BEGIN DATA PROVIDED

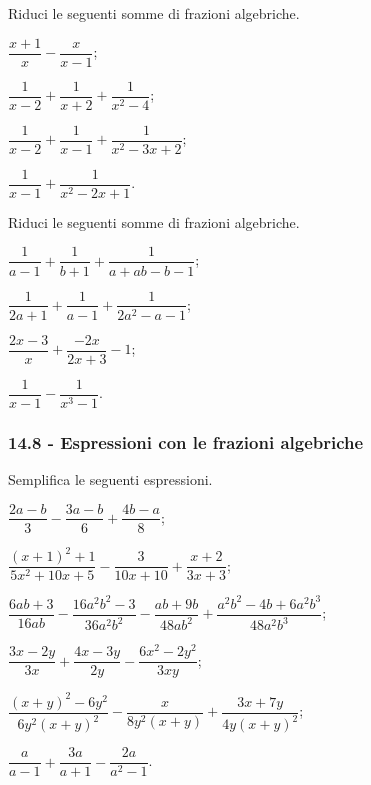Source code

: \begin{esercizio}[\Ast]
\label{ese:14.26}
Riduci le seguenti somme di frazioni algebriche.
\begin{multicols}{2}
\begin{enumeratea}
 \item $\dfrac{x+1}{x}-\dfrac{x}{x-1}$;
 \item $\dfrac{1}{x-2}+\dfrac{1}{x+2}+\dfrac{1}{x^{{2}}-4}$;
 \item $\dfrac{1}{x-2}+\dfrac{1}{x-1}+\dfrac{1}{x^{{2}}-3x+2}$;
 \item $\dfrac{1}{x-1}+\dfrac{1}{x^{2}-2x+1}$.
\end{enumeratea}
\end{multicols}
\end{esercizio}

\begin{esercizio}[\Ast]
\label{ese:14.27}
Riduci le seguenti somme di frazioni algebriche.
\begin{multicols}{2}
\begin{enumeratea}
 \item $\dfrac{1}{a-1}+\dfrac{1}{b+1}+\dfrac{1}{a+ab-b-1}$;
 \item $\dfrac{1}{2a+1}+\dfrac{1}{a-1}+\dfrac{1}{2a^{2}-a-1}$;
 \item $\dfrac{2x-3}{x}+\dfrac{-2x}{2x+3}-1$;
 \item $\dfrac{1}{x-1}-\dfrac{1}{x^{3}-1}$.
\end{enumeratea}
\end{multicols}
\end{esercizio}

\subsubsection*{14.8 - Espressioni con le frazioni algebriche}

\begin{esercizio}[\Ast]
\label{ese:14.28}
Semplifica le seguenti espressioni.
\begin{enumeratea}
 \item $\dfrac{2a-b}{3}-\dfrac{3a-b}{6}+\dfrac{4b-a}{8}$;
 \item $\dfrac{(x+1)^{2}+1}{5x^{2}+10x+5}-\dfrac{3}{10x+10}+\dfrac{x+2}{3x+3}$;
 \item $\dfrac{6ab+3}{16ab}-\dfrac{16a^{2}b^{2}-3}{36a^{2}b^{2}}-\dfrac{ab+9b}{48ab^{2}}+\dfrac{a^{2}b^{2}-4b+6a^{2}b^{3}}{48a^{2}b^{3}}$;
 \item $\dfrac{3x-2y}{3x}+\dfrac{4x-3y}{2y}-\dfrac{6x^{2}-2y^{2}}{3xy}$;
 \item $\dfrac{(x+y)^{2}-6y^{2}}{6y^{2}(x+y)^{2}}-\dfrac{x}{8y^{2}(x+y)}+\dfrac{3x+7y}{4y(x+y)^{2}}$;
 \item $\dfrac{a}{a-1}+\dfrac{3a}{a+1}-\dfrac{2a}{a^{2}-1}$.
\end{enumeratea}
\end{esercizio}
\pagebreak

END DATA PROVIDED

• **WHAT YOU WILL DO**
Write the entries above out in full, exactly, with no images.

• **TASK OUTPUT**
Source code

: \begin{esercizio}[\Ast]
\label{ese:14.26}
Riduci le seguenti somme di frazioni algebriche.
\begin{multicols}{2}
\begin{enumeratea}
 \item $\dfrac{x+1}{x}-\dfrac{x}{x-1}$;
 \item $\dfrac{1}{x-2}+\dfrac{1}{x+2}+\dfrac{1}{x^{{2}}-4}$;
 \item $\dfrac{1}{x-2}+\dfrac{1}{x-1}+\dfrac{1}{x^{{2}}-3x+2}$;
 \item $\dfrac{1}{x-1}+\dfrac{1}{x^{2}-2x+1}$.
\end{enumeratea}
\end{multicols}
\end{esercizio}

\begin{esercizio}[\Ast]
\label{ese:14.27}
Riduci le seguenti somme di frazioni algebriche.
\begin{multicols}{2}
\begin{enumeratea}
 \item $\dfrac{1}{a-1}+\dfrac{1}{b+1}+\dfrac{1}{a+ab-b-1}$;
 \item $\dfrac{1}{2a+1}+\dfrac{1}{a-1}+\dfrac{1}{2a^{2}-a-1}$;
 \item $\dfrac{2x-3}{x}+\dfrac{-2x}{2x+3}-1$;
 \item $\dfrac{1}{x-1}-\dfrac{1}{x^{3}-1}$.
\end{enumeratea}
\end{multicols}
\end{esercizio}

\subsubsection*{14.8 - Espressioni con le frazioni algebriche}

\begin{esercizio}[\Ast]
\label{ese:14.28}
Semplifica le seguenti espressioni.
\begin{enumeratea}
 \item $\dfrac{2a-b}{3}-\dfrac{3a-b}{6}+\dfrac{4b-a}{8}$;
 \item $\dfrac{(x+1)^{2}+1}{5x^{2}+10x+5}-\dfrac{3}{10x+10}+\dfrac{x+2}{3x+3}$;
 \item $\dfrac{6ab+3}{16ab}-\dfrac{16a^{2}b^{2}-3}{36a^{2}b^{2}}-\dfrac{ab+9b}{48ab^{2}}+\dfrac{a^{2}b^{2}-4b+6a^{2}b^{3}}{48a^{2}b^{3}}$;
 \item $\dfrac{3x-2y}{3x}+\dfrac{4x-3y}{2y}-\dfrac{6x^{2}-2y^{2}}{3xy}$;
 \item $\dfrac{(x+y)^{2}-6y^{2}}{6y^{2}(x+y)^{2}}-\dfrac{x}{8y^{2}(x+y)}+\dfrac{3x+7y}{4y(x+y)^{2}}$;
 \item $\dfrac{a}{a-1}+\dfrac{3a}{a+1}-\dfrac{2a}{a^{2}-1}$.
\end{enumeratea}
\end{esercizio}
\pagebreak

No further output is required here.